*** INFORMATION SUPPLIED

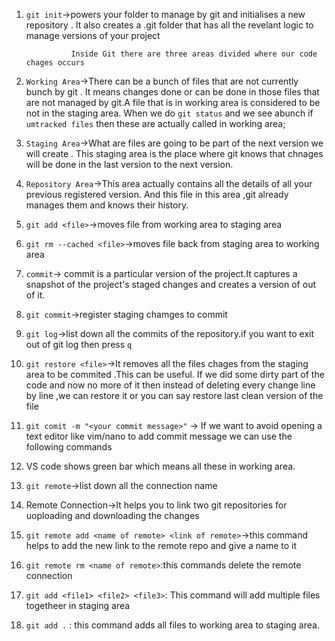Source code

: 1. `git init`->powers your folder to manage by git and initialises a new repository .
 It also creates a .git folder that has all the revelant logic to manage versions of your project

                 Inside Git there are three areas divided where our code chages occurs    

2.  `Working Area`->There can be a bunch of files that are not currently bunch by git .
 It means changes done or can be done in those files that are not managed by git.A file that is in working 
 area is considered to be not in the staging area. When we do `git status` and we see abunch if `umtracked files`
 then these are actually called in working area;


3.  `Staging Area`->What are files are going to be part of the next version we will create .
 This staging area is the place where git knows that chnages will be done in the last version to the next version.


4.  `Repository Area`->This area actually contains all the details of all your previous registered version.
 And this file in this area ,git already manages them  and knows their history.


5. `git add <file>`->moves file from working area to staging area

6. `git rm --cached <file>`->moves file back from staging area to working area

7. `commit`-> commit is a particular version of the project.It captures a snapshot of the project's staged changes
 and creates a version of out of it.

8. `git commit`->register staging chamges to commit
9. `git log`->list down all the commits of the repository.if you want to exit out of git log then press `q`
10. `git restore <file>`->It removes all the files chages from the staging area to be commited .This can be useful.
If we did some dirty part of the code and now no more of it then instead of deleting every change line by line ,we 
can restore it or you can say restore last clean version of the file  
11. `git comit -m "<your commit message>"` -> If we want to avoid opening a text editor like vim/nano to add commit message we can use the following commands

12. VS code shows green bar which means all these in working area.
  
13. `git remote`->list down all the connection name
14. Remote Connection->It helps you to link two git repositories for uoploading and downloading the changes 
15. `git remote add <name of remote> <link of remote>`->this command helps to add the new link to the remote repo  and give a name to it
16. `git remote rm <name of remote>`:this commands delete the remote connection

17. `git add <file1> <file2> <file3>`: This command will add multiple files togetheer in staging area 
18. `git add .` : this command adds all files to working area to staging area.
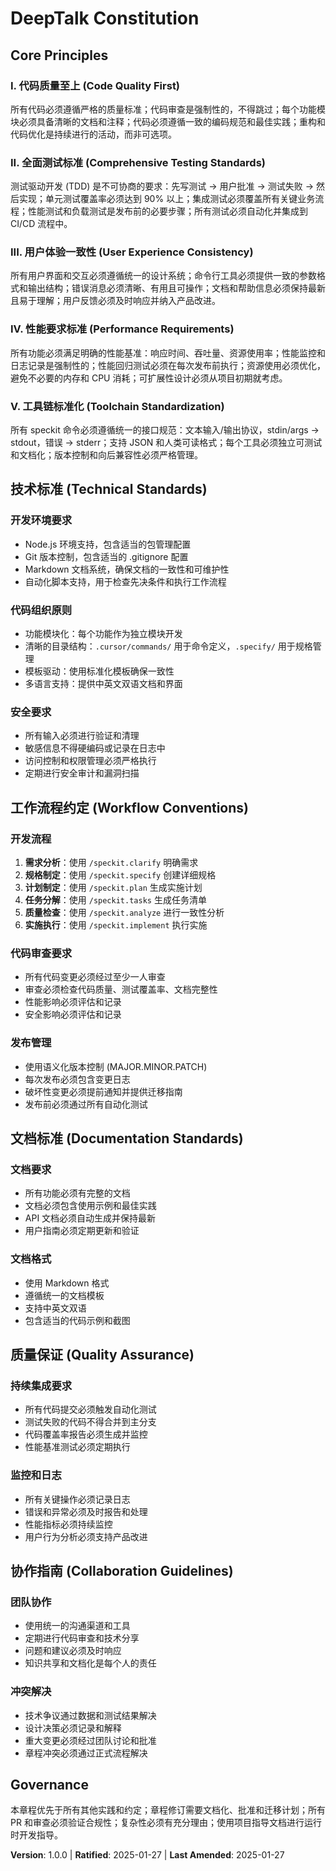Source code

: # DeepTalk Constitution
<!-- 规格管理和开发工具套件项目章程 -->

## Core Principles

### I. 代码质量至上 (Code Quality First)
所有代码必须遵循严格的质量标准；代码审查是强制性的，不得跳过；每个功能模块必须具备清晰的文档和注释；代码必须遵循一致的编码规范和最佳实践；重构和代码优化是持续进行的活动，而非可选项。

### II. 全面测试标准 (Comprehensive Testing Standards)
测试驱动开发 (TDD) 是不可协商的要求：先写测试 → 用户批准 → 测试失败 → 然后实现；单元测试覆盖率必须达到 90% 以上；集成测试必须覆盖所有关键业务流程；性能测试和负载测试是发布前的必要步骤；所有测试必须自动化并集成到 CI/CD 流程中。

### III. 用户体验一致性 (User Experience Consistency)
所有用户界面和交互必须遵循统一的设计系统；命令行工具必须提供一致的参数格式和输出结构；错误消息必须清晰、有用且可操作；文档和帮助信息必须保持最新且易于理解；用户反馈必须及时响应并纳入产品改进。

### IV. 性能要求标准 (Performance Requirements)
所有功能必须满足明确的性能基准：响应时间、吞吐量、资源使用率；性能监控和日志记录是强制性的；性能回归测试必须在每次发布前执行；资源使用必须优化，避免不必要的内存和 CPU 消耗；可扩展性设计必须从项目初期就考虑。

### V. 工具链标准化 (Toolchain Standardization)
所有 speckit 命令必须遵循统一的接口规范：文本输入/输出协议，stdin/args → stdout，错误 → stderr；支持 JSON 和人类可读格式；每个工具必须独立可测试和文档化；版本控制和向后兼容性必须严格管理。

## 技术标准 (Technical Standards)

### 开发环境要求
- Node.js 环境支持，包含适当的包管理配置
- Git 版本控制，包含适当的 .gitignore 配置
- Markdown 文档系统，确保文档的一致性和可维护性
- 自动化脚本支持，用于检查先决条件和执行工作流程

### 代码组织原则
- 功能模块化：每个功能作为独立模块开发
- 清晰的目录结构：`.cursor/commands/` 用于命令定义，`.specify/` 用于规格管理
- 模板驱动：使用标准化模板确保一致性
- 多语言支持：提供中英文双语文档和界面

### 安全要求
- 所有输入必须进行验证和清理
- 敏感信息不得硬编码或记录在日志中
- 访问控制和权限管理必须严格执行
- 定期进行安全审计和漏洞扫描

## 工作流程约定 (Workflow Conventions)

### 开发流程
1. **需求分析**：使用 `/speckit.clarify` 明确需求
2. **规格制定**：使用 `/speckit.specify` 创建详细规格
3. **计划制定**：使用 `/speckit.plan` 生成实施计划
4. **任务分解**：使用 `/speckit.tasks` 生成任务清单
5. **质量检查**：使用 `/speckit.analyze` 进行一致性分析
6. **实施执行**：使用 `/speckit.implement` 执行实施

### 代码审查要求
- 所有代码变更必须经过至少一人审查
- 审查必须检查代码质量、测试覆盖率、文档完整性
- 性能影响必须评估和记录
- 安全影响必须评估和记录

### 发布管理
- 使用语义化版本控制 (MAJOR.MINOR.PATCH)
- 每次发布必须包含变更日志
- 破坏性变更必须提前通知并提供迁移指南
- 发布前必须通过所有自动化测试

## 文档标准 (Documentation Standards)

### 文档要求
- 所有功能必须有完整的文档
- 文档必须包含使用示例和最佳实践
- API 文档必须自动生成并保持最新
- 用户指南必须定期更新和验证

### 文档格式
- 使用 Markdown 格式
- 遵循统一的文档模板
- 支持中英文双语
- 包含适当的代码示例和截图

## 质量保证 (Quality Assurance)

### 持续集成要求
- 所有代码提交必须触发自动化测试
- 测试失败的代码不得合并到主分支
- 代码覆盖率报告必须生成并监控
- 性能基准测试必须定期执行

### 监控和日志
- 所有关键操作必须记录日志
- 错误和异常必须及时报告和处理
- 性能指标必须持续监控
- 用户行为分析必须支持产品改进

## 协作指南 (Collaboration Guidelines)

### 团队协作
- 使用统一的沟通渠道和工具
- 定期进行代码审查和技术分享
- 问题和建议必须及时响应
- 知识共享和文档化是每个人的责任

### 冲突解决
- 技术争议通过数据和测试结果解决
- 设计决策必须记录和解释
- 重大变更必须经过团队讨论和批准
- 章程冲突必须通过正式流程解决

## Governance

本章程优先于所有其他实践和约定；章程修订需要文档化、批准和迁移计划；所有 PR 和审查必须验证合规性；复杂性必须有充分理由；使用项目指导文档进行运行时开发指导。

**Version**: 1.0.0 | **Ratified**: 2025-01-27 | **Last Amended**: 2025-01-27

******

REQUIRED ACTION:
Using the data above, reproduce exactly the lines between those holding "all the commits" and "the connection name", inclusive, and no others.

WRITTEN RESPONSE:
9. `git log`->list down all the commits of the repository.if you want to exit out of git log then press `q`
10. `git restore <file>`->It removes all the files chages from the staging area to be commited .This can be useful.
If we did some dirty part of the code and now no more of it then instead of deleting every change line by line ,we 
can restore it or you can say restore last clean version of the file  
11. `git comit -m "<your commit message>"` -> If we want to avoid opening a text editor like vim/nano to add commit message we can use the following commands

12. VS code shows green bar which means all these in working area.
  
13. `git remote`->list down all the connection name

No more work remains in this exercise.